Description
THE BEEF
Every rib-eye we sell starts with the animal. Ours comes from native breed cattle — Herefords, Longhorns, Aberdeen Angus, Lincoln Red and other traditional British breeds — sourced from small, independent farms across Norfolk and Suffolk. These are working farms too small to supply a supermarket, which is precisely the point. Small herds mean individual attention, unhurried lives on East Anglian pasture, and a quality of beef that intensive production simply cannot produce.

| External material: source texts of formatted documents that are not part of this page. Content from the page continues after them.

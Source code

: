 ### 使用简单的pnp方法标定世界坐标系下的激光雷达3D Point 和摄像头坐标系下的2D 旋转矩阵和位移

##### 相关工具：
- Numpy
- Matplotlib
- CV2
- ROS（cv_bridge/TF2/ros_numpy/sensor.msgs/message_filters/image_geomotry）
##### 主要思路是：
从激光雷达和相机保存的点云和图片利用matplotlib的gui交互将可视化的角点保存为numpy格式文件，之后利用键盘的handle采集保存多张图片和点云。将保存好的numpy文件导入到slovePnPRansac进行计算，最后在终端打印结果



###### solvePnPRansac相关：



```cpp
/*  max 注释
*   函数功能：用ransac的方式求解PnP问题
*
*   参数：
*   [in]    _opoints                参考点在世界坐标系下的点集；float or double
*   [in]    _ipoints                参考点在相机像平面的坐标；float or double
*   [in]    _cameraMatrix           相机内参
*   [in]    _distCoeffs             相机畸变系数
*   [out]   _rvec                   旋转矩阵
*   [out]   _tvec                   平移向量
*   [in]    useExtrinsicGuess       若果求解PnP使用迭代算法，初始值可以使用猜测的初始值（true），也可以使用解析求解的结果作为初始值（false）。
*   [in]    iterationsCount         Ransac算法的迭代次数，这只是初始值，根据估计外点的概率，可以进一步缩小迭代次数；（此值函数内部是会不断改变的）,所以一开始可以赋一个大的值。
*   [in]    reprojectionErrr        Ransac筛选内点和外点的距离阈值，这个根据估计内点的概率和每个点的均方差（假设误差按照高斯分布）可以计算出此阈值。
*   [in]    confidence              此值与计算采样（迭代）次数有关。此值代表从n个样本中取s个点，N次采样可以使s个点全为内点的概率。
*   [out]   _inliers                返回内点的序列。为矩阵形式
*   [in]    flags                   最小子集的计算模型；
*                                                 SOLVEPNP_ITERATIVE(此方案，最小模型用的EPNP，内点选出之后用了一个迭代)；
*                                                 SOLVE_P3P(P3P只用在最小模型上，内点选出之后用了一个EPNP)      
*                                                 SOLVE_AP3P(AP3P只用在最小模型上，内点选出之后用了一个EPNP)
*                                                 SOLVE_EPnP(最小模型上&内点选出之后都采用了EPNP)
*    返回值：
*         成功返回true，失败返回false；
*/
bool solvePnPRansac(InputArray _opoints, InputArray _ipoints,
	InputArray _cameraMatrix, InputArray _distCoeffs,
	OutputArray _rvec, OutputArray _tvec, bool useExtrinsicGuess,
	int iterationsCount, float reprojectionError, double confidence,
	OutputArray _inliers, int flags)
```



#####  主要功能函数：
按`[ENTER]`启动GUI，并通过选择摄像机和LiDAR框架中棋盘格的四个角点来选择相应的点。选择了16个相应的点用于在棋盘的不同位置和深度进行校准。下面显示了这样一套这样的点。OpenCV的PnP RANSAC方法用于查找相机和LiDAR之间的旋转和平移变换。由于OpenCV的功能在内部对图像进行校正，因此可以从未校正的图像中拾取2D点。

We work with a family-run East Anglian abattoir with 60 years of relationships with these farmers. They hand-select the best animals for us — carcasses that meet strict criteria for confirmation, fat coverage, and intramuscular marbling. Full traceability to farm of origin. You know exactly where this beef has been.
THE AGEING
Dry ageing on the bone isn’t just tradition — it’s science. As moisture slowly leaves the meat, the flavour compounds concentrate. Enzymes naturally break down the muscle fibres. The result after 21 to 28 days is a steak with a deeper, nuttier, more complex flavour than anything wet-aged in a bag, with a tenderness that you’ll notice from the first cut.
We hang our beef in-house at Grasmere, which means we control the process from delivery to your door.
COOKING YOUR RIB-EYE
Take the steak out of the fridge at least an hour before cooking. It needs to come to room temperature — putting a cold steak in a hot pan is one of the most common mistakes people make, and it costs you both the crust and the evenness of the cook.
Get your pan — cast iron if you have it — properly hot. Not medium-high. Hot. A dry pan, no oil on the pan, oil the steak itself, seasoned generously with flaked salt only just before it hits the heat.
Two to three minutes each side for medium-rare on a 226g steak. Add a minute per side for each larger size, or use a probe: 54°C at the centre is where you want it. In the last minute, add a knob of butter, a crushed garlic clove, and a sprig of thyme, and baste continuously.
Then rest it. At least five minutes, loosely covered. The juices redistribute, the temperature evens out, and you’ll have a steak worth the price of it.
WHAT TO SERVE WITH IT
Keep it honest. Good beef doesn’t need dressing up — it needs the right company.
A dressed watercress salad cuts through the richness cleanly. Proper chips or roasted bone marrow butter on top if you’re going all in. For sauce, a good béarnaise or nothing at all. Pair with a Malbec or a structured Côtes du Rhône.
STORAGE & DELIVERY
Keep refrigerated. Consume within use- by stated, or freeze on arrival. Delivered fresh in chilled packaging.